• [Exercise aim]
In the entries below, find the line with "Source code" and the line with "Java虚拟机在执行Java". Return those two lines and all lines between them, exactly.

Data excerpts:
============
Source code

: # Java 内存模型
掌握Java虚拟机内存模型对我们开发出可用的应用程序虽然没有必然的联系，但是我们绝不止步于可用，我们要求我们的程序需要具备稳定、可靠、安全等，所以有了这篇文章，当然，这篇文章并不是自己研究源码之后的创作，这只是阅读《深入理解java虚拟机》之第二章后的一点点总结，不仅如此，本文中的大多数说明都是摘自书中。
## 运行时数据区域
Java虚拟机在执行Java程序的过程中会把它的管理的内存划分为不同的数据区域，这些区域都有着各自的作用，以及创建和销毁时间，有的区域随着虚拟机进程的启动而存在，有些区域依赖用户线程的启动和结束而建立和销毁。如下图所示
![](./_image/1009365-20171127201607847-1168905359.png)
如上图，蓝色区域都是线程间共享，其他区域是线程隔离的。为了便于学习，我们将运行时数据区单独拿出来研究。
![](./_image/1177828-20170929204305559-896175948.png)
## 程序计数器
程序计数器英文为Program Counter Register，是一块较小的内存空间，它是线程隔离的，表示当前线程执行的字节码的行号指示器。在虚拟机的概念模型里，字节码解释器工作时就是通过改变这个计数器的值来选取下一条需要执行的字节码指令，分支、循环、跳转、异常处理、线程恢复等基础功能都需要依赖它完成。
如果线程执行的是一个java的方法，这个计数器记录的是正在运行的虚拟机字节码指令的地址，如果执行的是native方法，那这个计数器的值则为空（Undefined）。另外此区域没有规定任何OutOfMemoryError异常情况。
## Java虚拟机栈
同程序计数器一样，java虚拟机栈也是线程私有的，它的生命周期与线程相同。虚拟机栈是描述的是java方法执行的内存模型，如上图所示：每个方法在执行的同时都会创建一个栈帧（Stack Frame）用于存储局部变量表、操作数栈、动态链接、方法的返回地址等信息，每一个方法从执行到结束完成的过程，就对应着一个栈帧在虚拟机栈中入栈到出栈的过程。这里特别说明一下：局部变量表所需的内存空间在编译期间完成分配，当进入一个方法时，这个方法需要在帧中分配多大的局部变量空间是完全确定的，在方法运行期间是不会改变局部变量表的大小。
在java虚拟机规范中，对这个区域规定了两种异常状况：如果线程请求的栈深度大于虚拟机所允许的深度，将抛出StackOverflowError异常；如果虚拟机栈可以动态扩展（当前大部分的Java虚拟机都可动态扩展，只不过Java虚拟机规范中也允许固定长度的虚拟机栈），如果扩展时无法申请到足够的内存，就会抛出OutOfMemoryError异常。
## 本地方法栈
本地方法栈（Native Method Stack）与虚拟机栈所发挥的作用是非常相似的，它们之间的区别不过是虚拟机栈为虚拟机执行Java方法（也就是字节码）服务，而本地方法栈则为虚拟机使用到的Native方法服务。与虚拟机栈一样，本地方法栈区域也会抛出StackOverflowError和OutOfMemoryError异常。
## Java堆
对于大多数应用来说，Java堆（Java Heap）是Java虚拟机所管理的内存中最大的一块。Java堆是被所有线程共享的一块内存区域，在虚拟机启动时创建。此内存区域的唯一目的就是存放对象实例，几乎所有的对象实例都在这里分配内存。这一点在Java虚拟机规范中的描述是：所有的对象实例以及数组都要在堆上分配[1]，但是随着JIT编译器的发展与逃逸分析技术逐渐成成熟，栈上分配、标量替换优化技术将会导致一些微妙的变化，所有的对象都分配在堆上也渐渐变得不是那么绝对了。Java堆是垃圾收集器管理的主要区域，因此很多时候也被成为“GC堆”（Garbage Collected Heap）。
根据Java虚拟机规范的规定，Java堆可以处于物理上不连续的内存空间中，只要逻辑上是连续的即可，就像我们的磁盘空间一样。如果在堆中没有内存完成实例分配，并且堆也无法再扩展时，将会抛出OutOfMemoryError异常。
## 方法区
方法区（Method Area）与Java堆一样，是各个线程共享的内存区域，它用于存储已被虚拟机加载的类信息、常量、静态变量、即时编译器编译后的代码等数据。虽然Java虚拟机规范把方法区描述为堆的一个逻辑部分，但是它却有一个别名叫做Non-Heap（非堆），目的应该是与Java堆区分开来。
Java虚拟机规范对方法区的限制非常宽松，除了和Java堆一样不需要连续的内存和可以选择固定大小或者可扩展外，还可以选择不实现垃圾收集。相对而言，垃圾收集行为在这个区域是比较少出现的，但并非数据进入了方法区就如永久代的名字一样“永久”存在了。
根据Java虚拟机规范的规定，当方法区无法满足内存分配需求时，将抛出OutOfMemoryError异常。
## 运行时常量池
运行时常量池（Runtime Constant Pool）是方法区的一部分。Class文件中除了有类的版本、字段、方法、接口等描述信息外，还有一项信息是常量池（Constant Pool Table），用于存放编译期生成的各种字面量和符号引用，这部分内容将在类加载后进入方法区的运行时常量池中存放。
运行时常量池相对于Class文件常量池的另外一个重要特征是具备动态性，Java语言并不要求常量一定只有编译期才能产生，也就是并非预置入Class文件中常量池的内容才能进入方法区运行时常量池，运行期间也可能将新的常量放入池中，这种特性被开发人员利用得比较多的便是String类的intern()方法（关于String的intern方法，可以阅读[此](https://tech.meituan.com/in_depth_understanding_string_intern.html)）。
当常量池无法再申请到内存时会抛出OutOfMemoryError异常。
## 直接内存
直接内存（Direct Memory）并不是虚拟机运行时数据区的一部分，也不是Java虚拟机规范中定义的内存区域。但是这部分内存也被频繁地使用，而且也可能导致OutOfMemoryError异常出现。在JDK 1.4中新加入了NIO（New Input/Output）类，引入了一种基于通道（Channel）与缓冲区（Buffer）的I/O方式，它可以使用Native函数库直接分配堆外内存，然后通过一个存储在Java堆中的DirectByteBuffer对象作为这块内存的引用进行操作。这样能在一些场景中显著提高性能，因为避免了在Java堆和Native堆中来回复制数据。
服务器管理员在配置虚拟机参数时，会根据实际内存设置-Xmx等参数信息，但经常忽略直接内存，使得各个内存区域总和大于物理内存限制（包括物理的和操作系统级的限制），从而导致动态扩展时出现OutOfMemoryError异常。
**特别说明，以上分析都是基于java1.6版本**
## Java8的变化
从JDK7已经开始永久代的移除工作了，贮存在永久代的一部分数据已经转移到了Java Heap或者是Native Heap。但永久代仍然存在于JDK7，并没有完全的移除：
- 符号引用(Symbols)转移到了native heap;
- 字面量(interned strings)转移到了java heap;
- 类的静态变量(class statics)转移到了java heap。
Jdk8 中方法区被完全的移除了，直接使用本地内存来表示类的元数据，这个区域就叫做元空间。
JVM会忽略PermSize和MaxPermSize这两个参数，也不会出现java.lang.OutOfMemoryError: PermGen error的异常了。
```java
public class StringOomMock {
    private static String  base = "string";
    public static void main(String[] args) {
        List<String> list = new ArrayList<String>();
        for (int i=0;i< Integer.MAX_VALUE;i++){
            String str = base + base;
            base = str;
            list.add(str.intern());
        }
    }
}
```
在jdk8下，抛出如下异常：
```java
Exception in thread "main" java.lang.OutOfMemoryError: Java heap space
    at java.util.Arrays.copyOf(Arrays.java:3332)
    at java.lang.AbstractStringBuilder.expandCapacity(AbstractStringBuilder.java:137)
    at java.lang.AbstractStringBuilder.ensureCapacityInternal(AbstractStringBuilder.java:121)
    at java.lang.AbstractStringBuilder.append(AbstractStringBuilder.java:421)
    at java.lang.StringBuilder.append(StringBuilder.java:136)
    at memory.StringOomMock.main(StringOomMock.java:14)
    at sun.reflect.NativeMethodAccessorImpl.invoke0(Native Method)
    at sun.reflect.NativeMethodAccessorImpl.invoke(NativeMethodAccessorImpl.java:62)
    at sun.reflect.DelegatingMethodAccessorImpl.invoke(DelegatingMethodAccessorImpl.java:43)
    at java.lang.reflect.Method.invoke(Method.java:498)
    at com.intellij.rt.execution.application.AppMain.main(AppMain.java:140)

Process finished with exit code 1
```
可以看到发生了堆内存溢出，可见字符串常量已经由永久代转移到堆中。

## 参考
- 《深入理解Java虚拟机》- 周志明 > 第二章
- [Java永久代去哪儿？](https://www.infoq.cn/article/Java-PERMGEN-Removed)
============
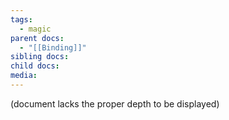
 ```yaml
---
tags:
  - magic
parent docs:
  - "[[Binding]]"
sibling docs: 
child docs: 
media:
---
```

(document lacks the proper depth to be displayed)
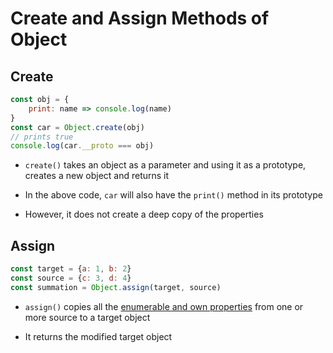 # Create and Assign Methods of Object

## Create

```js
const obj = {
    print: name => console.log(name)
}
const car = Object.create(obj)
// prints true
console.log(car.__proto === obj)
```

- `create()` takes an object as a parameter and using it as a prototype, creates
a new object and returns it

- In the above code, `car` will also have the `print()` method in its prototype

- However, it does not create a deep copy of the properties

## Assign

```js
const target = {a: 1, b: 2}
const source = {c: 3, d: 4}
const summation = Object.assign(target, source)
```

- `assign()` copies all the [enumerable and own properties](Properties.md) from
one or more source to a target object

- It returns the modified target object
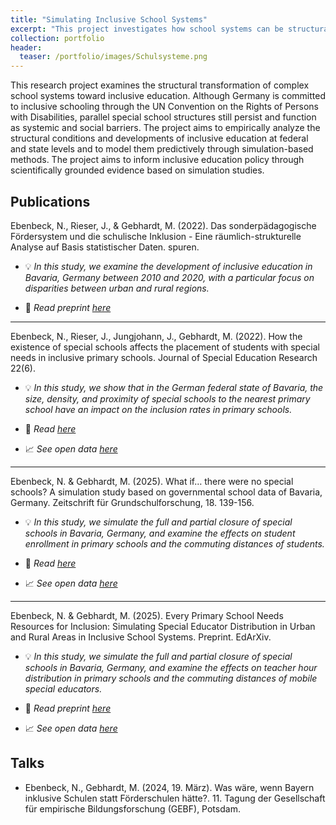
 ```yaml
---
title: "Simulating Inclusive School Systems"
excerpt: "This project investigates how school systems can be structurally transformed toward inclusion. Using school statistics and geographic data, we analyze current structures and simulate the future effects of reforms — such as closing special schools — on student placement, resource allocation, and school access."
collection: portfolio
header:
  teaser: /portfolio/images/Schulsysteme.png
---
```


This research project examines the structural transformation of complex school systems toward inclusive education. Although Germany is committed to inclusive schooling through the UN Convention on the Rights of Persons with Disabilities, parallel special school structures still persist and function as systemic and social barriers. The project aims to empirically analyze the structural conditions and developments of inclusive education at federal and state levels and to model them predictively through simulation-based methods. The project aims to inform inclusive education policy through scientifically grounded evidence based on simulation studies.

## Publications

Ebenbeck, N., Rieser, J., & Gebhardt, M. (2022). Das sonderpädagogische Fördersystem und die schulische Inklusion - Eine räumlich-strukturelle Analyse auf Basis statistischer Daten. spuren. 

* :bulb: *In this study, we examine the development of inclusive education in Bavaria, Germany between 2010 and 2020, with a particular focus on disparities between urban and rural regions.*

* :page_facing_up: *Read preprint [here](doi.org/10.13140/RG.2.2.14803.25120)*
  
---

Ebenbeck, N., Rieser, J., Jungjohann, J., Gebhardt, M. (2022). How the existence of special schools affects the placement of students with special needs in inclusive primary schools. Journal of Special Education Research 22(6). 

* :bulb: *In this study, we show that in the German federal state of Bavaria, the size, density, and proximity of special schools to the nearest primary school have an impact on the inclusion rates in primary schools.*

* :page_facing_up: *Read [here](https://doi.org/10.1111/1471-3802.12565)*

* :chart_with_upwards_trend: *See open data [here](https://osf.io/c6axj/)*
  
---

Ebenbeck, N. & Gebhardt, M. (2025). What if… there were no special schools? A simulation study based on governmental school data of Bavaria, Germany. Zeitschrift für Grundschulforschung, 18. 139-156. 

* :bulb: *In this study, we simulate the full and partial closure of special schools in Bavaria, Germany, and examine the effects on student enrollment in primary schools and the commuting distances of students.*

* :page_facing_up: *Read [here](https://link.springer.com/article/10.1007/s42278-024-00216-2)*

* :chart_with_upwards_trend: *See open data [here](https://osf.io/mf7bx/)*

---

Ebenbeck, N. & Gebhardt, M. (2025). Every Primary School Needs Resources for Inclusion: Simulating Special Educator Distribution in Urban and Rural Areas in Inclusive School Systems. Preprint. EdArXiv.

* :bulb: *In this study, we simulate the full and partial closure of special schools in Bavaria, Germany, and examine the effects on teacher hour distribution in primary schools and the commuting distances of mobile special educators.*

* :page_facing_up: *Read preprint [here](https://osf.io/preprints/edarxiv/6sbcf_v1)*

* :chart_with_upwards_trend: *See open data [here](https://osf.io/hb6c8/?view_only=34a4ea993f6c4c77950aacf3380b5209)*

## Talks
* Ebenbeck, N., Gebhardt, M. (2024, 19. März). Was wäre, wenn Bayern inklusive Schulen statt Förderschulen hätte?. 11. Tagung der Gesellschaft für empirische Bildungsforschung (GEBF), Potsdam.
============
• [Exercise response]
Source code

: # Java 内存模型
掌握Java虚拟机内存模型对我们开发出可用的应用程序虽然没有必然的联系，但是我们绝不止步于可用，我们要求我们的程序需要具备稳定、可靠、安全等，所以有了这篇文章，当然，这篇文章并不是自己研究源码之后的创作，这只是阅读《深入理解java虚拟机》之第二章后的一点点总结，不仅如此，本文中的大多数说明都是摘自书中。
## 运行时数据区域
Java虚拟机在执行Java程序的过程中会把它的管理的内存划分为不同的数据区域，这些区域都有着各自的作用，以及创建和销毁时间，有的区域随着虚拟机进程的启动而存在，有些区域依赖用户线程的启动和结束而建立和销毁。如下图所示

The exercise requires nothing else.